### DATA EXTRACTS
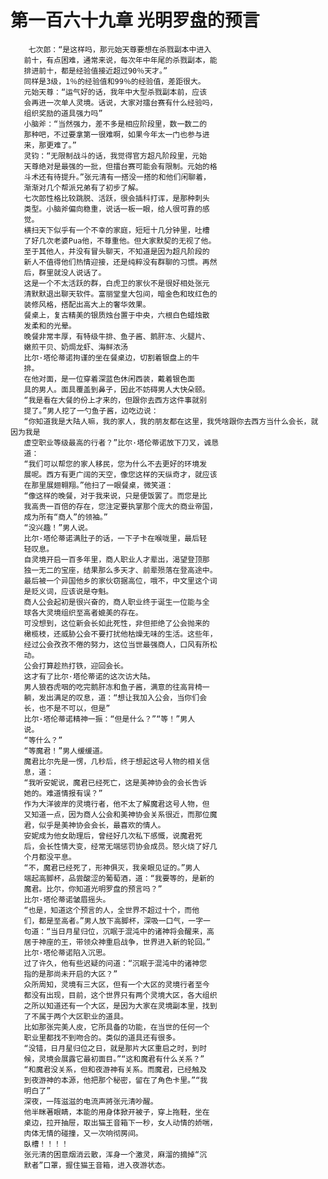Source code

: # 第一百六十九章 光明罗盘的预言
        七次郎：“是这样吗，那元始天尊要想在杀戮副本中进入
       前十，有点困难，通常来说，每次年中年尾的杀戮副本，能
       排进前十，都是经验值接近超过90％天才。”
       同样是3级，1％的经验值和99％的经验值，差距很大。
       元始天尊：“运气好的话，我年中大型杀戮副本前，应该
       会再进一次单人灵境。话说，大家对擂台赛有什么经验吗，
       组织奖励的道具强力吗”
       小脑斧：“当然强力，差不多是相应阶段里，数一数二的
       那种吧，不过要拿第一很难啊，如果今年太一门也参与进
       来，那更难了。”
       灵钧：“无限制战斗的话，我觉得官方超凡阶段里，元始
       天尊绝对是最强的一批，但擂台赛可能会有限制。元始的格
       斗术还有待提升。”张元清有一搭没一搭的和他们闲聊着，
       渐渐对几个帮派兄弟有了初步了解。
       七次郎性格比较跳脱、活跃，很会插科打诨，是那种刺头
       类型。小脑斧偏向稳重，说话一板一眼，给人很可靠的感
       觉。
       横扫天下似乎有一个不幸的家庭，短短十几分钟里，吐槽
       了好几次老婆Pua他，不尊重他。但大家默契的无视了他。
       至于其他人，并没有冒头聊天，不知道是因为超凡阶段的
       新人不值得他们热情迎接，还是纯粹没有群聊的习惯。再然
       后，群里就没人说话了。
       这是一个不太活跃的群，白虎卫的家伙不是很好相处张元
       清默默退出聊天软件。富丽堂皇大包间，暗金色和玫红色的
       装修风格，搭配出高大上的奢华效果。
       餐桌上，复古精美的银质烛台置于中央，六根白色蜡烛散
       发柔和的光晕。
       晚餐非常丰厚，有特级牛排、鱼子酱、鹅肝冻、火腿片、
       嫩煎干贝、奶焗龙虾、海鲜浓汤
       比尔·塔伦蒂诺拘谨的坐在餐桌边，切割着银盘上的牛
       排。
       在他对面，是一位穿着深蓝色休闲西装，戴着银色面
       具的男人。面具覆盖到鼻子，因此不妨碍男人大快朵颐。
       “我是看在大餐的份上才来的，但跟你去西方这件事就别
       提了。”男人挖了一勺鱼子酱，边吃边说：
       “你知道我是大陆人嘛，我的家人，我的朋友都在这里，我凭啥跟你去西方当什么会长，就因为我是
       虚空职业等级最高的行者？”比尔·塔伦蒂诺放下刀叉，诚恳
       道：
       “我们可以帮您的家人移民，您为什么不去更好的环境发
       展呢。西方有更广阔的天空，像您这样的天纵奇才，就应该
       在那里展翅翱翔。”他扫了一眼餐桌，微笑道：
       “像这样的晚餐，对于我来说，只是便饭罢了。而您是比
       我高贵一百倍的存在，您注定要执掌那个庞大的商业帝国，
       成为所有“商人”的领袖。”
       “没兴趣！”男人说。
       比尔·塔伦蒂诺满肚子的话，一下子卡在喉咙里，最后轻
       轻叹息。
       自灵境开启一百多年里，商人职业人才辈出，渴望登顶那
       独一无二的宝座，结果那么多天才、前辈殒落在登高途中。
       最后被一个异国他乡的家伙窃据高位，哦不，中文里这个词
       是贬义词，应该说是夺魁。
       商人公会起初是很兴奋的，商人职业终于诞生一位能与全
       球各大灵境组织至高者媲美的存在。
       可没想到，这位新会长如此死性，非但拒绝了公会抛来的
       橄榄枝，还威胁公会不要打扰他枯燥无味的生活。这些年，
       经过公会孜孜不倦的努力，这位当世最强商人，口风有所松
       动。
       公会打算趁热打铁，迎回会长。
       这才有了比尔·塔伦蒂诺的这次访大陆。
       男人狼吞虎咽的吃完鹅肝冻和鱼子酱，满意的往高背椅一
       躺，发出满足的叹息，道：“想让我加入公会，当你们会
       长，也不是不可以，但是”
       比尔·塔伦蒂诺精神一振：“但是什么？”“等！”男人
       说。
       “等什么？”
       “等魔君！”男人缓缓道。
       魔君比尔先是一愣，几秒后，终于想起这号人物的相关信
       息，道：
       “我听安妮说，魔君已经死亡，这是美神协会的会长告诉
       她的。难道情报有误？”
       作为大洋彼岸的灵境行者，他不太了解魔君这号人物，但
       又知道一点，因为商人公会和美神协会关系很近，而那位魔
       君，似乎是美神协会会长，最喜欢的情人。
       安妮成为他女助理后，曾经好几次私下感慨，说魔君死
       后，会长性情大变，经常无端惩罚协会成员。怒火烧了好几
       个月都没平息。
       “不，魔君已经死了，形神俱灭，我亲眼见证的。”男人
       端起高脚杯，品尝酸涩的葡萄酒，道：“我要等的，是新的
       魔君。比尔，你知道光明罗盘的预言吗？”
       比尔·塔伦蒂诺皱眉摇头。
       “也是，知道这个预言的人，全世界不超过十个，而他
       们，都是至高者。”男人放下高脚杯，深吸一口气，一字一
       句道：“当日月星归位，沉眠于混沌中的诸神将会醒来，高
       居于神座的王，带领众神重启战争，世界进入新的轮回。”
       比尔·塔伦蒂诺陷入沉思。
       过了许久，他有些迟疑的问道：“沉眠于混沌中的诸神您
       指的是那尚未开启的大区？”
       众所周知，灵境有三大区，但有一个大区的灵境行者至今
       都没有出现，目前，这个世界只有两个灵境大区，各大组织
       之所以知道还有一个大区，是因为大家在灵境副本里，找到
       了不属于两个大区职业的道具。
       比如那张完美人皮，它所具备的功能，在当世的任何一个
       职业里都找不到吻合的。类似的道具还有很多。
       “没错，日月星归位之日，就是那片大区重启之时，到时
       候，灵境会展露它最初面目。”“这和魔君有什么关系？”
       “和魔君没关系，但和夜游神有关系。而魔君，已经触及
       到夜游神的本源，他把那个秘密，留在了角色卡里。”“我
       明白了”
       深夜，一阵滋滋的电流声將张元清吵醒。
       他半眯著眼睛，本能的用身体掀开被子，穿上拖鞋，坐在
       桌边，拉开抽屉，取出猫王音箱下一秒，女人动情的娇喘，
       肉体无情的碰撞，又一次响彻房间。
       臥槽！！！！
       张元清的困意烟消云散，浑身一个激灵，麻溜的摘掉“沉
       默者”口罩，握住猫王音箱，进入夜游状态。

### WORK INSTRUCTIONS
Beginning at the line containing "独一无二的宝座，结果那么多天才、前辈殒落在登高途中。", output exactly each line up to and including the last line of the material above.

### SOLUTION TO THIS TASK
       独一无二的宝座，结果那么多天才、前辈殒落在登高途中。
       最后被一个异国他乡的家伙窃据高位，哦不，中文里这个词
       是贬义词，应该说是夺魁。
       商人公会起初是很兴奋的，商人职业终于诞生一位能与全
       球各大灵境组织至高者媲美的存在。
       可没想到，这位新会长如此死性，非但拒绝了公会抛来的
       橄榄枝，还威胁公会不要打扰他枯燥无味的生活。这些年，
       经过公会孜孜不倦的努力，这位当世最强商人，口风有所松
       动。
       公会打算趁热打铁，迎回会长。
       这才有了比尔·塔伦蒂诺的这次访大陆。
       男人狼吞虎咽的吃完鹅肝冻和鱼子酱，满意的往高背椅一
       躺，发出满足的叹息，道：“想让我加入公会，当你们会
       长，也不是不可以，但是”
       比尔·塔伦蒂诺精神一振：“但是什么？”“等！”男人
       说。
       “等什么？”
       “等魔君！”男人缓缓道。
       魔君比尔先是一愣，几秒后，终于想起这号人物的相关信
       息，道：
       “我听安妮说，魔君已经死亡，这是美神协会的会长告诉
       她的。难道情报有误？”
       作为大洋彼岸的灵境行者，他不太了解魔君这号人物，但
       又知道一点，因为商人公会和美神协会关系很近，而那位魔
       君，似乎是美神协会会长，最喜欢的情人。
       安妮成为他女助理后，曾经好几次私下感慨，说魔君死
       后，会长性情大变，经常无端惩罚协会成员。怒火烧了好几
       个月都没平息。
       “不，魔君已经死了，形神俱灭，我亲眼见证的。”男人
       端起高脚杯，品尝酸涩的葡萄酒，道：“我要等的，是新的
       魔君。比尔，你知道光明罗盘的预言吗？”
       比尔·塔伦蒂诺皱眉摇头。
       “也是，知道这个预言的人，全世界不超过十个，而他
       们，都是至高者。”男人放下高脚杯，深吸一口气，一字一
       句道：“当日月星归位，沉眠于混沌中的诸神将会醒来，高
       居于神座的王，带领众神重启战争，世界进入新的轮回。”
       比尔·塔伦蒂诺陷入沉思。
       过了许久，他有些迟疑的问道：“沉眠于混沌中的诸神您
       指的是那尚未开启的大区？”
       众所周知，灵境有三大区，但有一个大区的灵境行者至今
       都没有出现，目前，这个世界只有两个灵境大区，各大组织
       之所以知道还有一个大区，是因为大家在灵境副本里，找到
       了不属于两个大区职业的道具。
       比如那张完美人皮，它所具备的功能，在当世的任何一个
       职业里都找不到吻合的。类似的道具还有很多。
       “没错，日月星归位之日，就是那片大区重启之时，到时
       候，灵境会展露它最初面目。”“这和魔君有什么关系？”
       “和魔君没关系，但和夜游神有关系。而魔君，已经触及
       到夜游神的本源，他把那个秘密，留在了角色卡里。”“我
       明白了”
       深夜，一阵滋滋的电流声將张元清吵醒。
       他半眯著眼睛，本能的用身体掀开被子，穿上拖鞋，坐在
       桌边，拉开抽屉，取出猫王音箱下一秒，女人动情的娇喘，
       肉体无情的碰撞，又一次响彻房间。
       臥槽！！！！
       张元清的困意烟消云散，浑身一个激灵，麻溜的摘掉“沉
       默者”口罩，握住猫王音箱，进入夜游状态。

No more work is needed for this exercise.